AI decision making risks explained: Lessons on AI accountability and governance: Why did IBM warn in 1979 that computers should never make management decisions and why is it relevant now as AI takes over?

How Does IBM’s 1979 Liability Warning Still Apply Today?
One of the key points of the IBM Training Manual was, according to IBM, “A computer can never be held responsible, so a computer should never make management decisions.”
AI Shifts from Support Tool to Decision Making in 2026
In 2026, AI is no longer limited to analysis or automation alone. It is now integrated into enterprise workflows, supporting forecasting, customer operations, risk assessment and internal decision systems.
Recent industry research shows that AI adoption has reached major levels across organizations, with most companies already using or scaling AI in some form across business functions such as customer service and decision support, according to the ArXiv report.
In practical terms, artificial intelligence no longer only suggests actions, but increasingly shapes decisions itself.
The Rise of Autonomous “Agent-Like” Artificial Intelligence Systems
Meanwhile, new enterprise trends show AI systems evolving into more autonomous “agent-like” tools that can execute workflows, increasing both efficiency and governance challenges, according to a TechRadar report.
Governance Gap: AI Adoption vs Oversight
As AI adoption accelerates, governance and oversight are struggling to keep up. Recent reports highlight that organizations are moving faster on deployment than control frameworks, creating gaps in monitoring, accountability and risk management.
This is especially important as businesses scale AI for core business decisions rather than just support functions.
Industry researchers now describe this as a structural change; Companies have powerful models and tools, but they still lack consistent systems to ensure accountability when AI influences real decisions, according to the ArXiv report.
Who is Responsible When AI Gets It Wrong?
As AI becomes more involved in management decisions, determining responsibility becomes more difficult.
If an AI-driven recommendation leads to financial loss, operational error, or flawed business selection, liability could potentially spread to:
Managers who approve the use of artificial intelligence
Engineers who built the system
Teams that deployed this
Or the organization as a whole
According to the ArXiv report, researchers describe this as a growing governance and trust gap where organizations struggle to prove who is responsible for AI-driven outcomes.
Why Humans Are Still in Control: AI Lacks Ethical and Contextual Judgment
Despite rapid adoption, most organizations are not completely delegating decision authority to AI.
AI systems are widely viewed as strong at processing data, detecting patterns, and increasing speed, but are seen as weaker when it comes to ethical reasoning and context-sensitive decisions.
That’s why many enterprise systems still rely on human oversight; Here, AI generates insights but humans verify final decisions before implementing them.
Transitioning from AI Adoption to AI Governance and Control
As AI becomes more involved in decision-making processes, companies are now shifting their focus from “AI adoption” to “AI control.”
New governance frameworks are being developed to ensure transparency, auditability and traceability across AI systems, especially as they become autonomous, according to a report from IBM.

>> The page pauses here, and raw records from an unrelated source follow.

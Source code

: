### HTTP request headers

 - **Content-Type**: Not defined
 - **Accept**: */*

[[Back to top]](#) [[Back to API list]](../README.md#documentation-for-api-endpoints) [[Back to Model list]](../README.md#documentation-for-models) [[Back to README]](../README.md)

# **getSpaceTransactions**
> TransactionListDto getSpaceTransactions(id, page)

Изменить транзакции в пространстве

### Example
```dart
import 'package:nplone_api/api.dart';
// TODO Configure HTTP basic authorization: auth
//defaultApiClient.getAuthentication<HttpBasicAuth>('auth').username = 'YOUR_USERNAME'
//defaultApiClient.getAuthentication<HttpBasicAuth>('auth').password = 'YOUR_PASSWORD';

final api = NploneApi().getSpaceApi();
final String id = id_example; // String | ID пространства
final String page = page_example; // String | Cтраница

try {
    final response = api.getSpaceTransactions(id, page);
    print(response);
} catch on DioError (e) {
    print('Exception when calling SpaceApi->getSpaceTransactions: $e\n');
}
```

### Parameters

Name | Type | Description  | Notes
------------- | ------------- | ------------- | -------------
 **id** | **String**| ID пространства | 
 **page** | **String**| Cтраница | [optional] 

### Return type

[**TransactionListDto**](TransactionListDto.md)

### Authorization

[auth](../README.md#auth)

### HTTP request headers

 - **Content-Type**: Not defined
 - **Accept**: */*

According to the ArXiv report, some of the latest research even suggests continuous monitoring systems that monitor AI behavior in real time to ensure accountability throughout its lifecycle.
In parallel, companies are increasingly investing in governance platforms designed to manage compliance, risk and oversight as AI scales across operations, according to the TOI report.
FAQ
What is the IBM 1979 warning about?
He says computers should not make management decisions because they cannot be held accountable.
Is AI really making decisions in companies today?
Artificial intelligence is increasingly influencing and shaping decisions in businesses.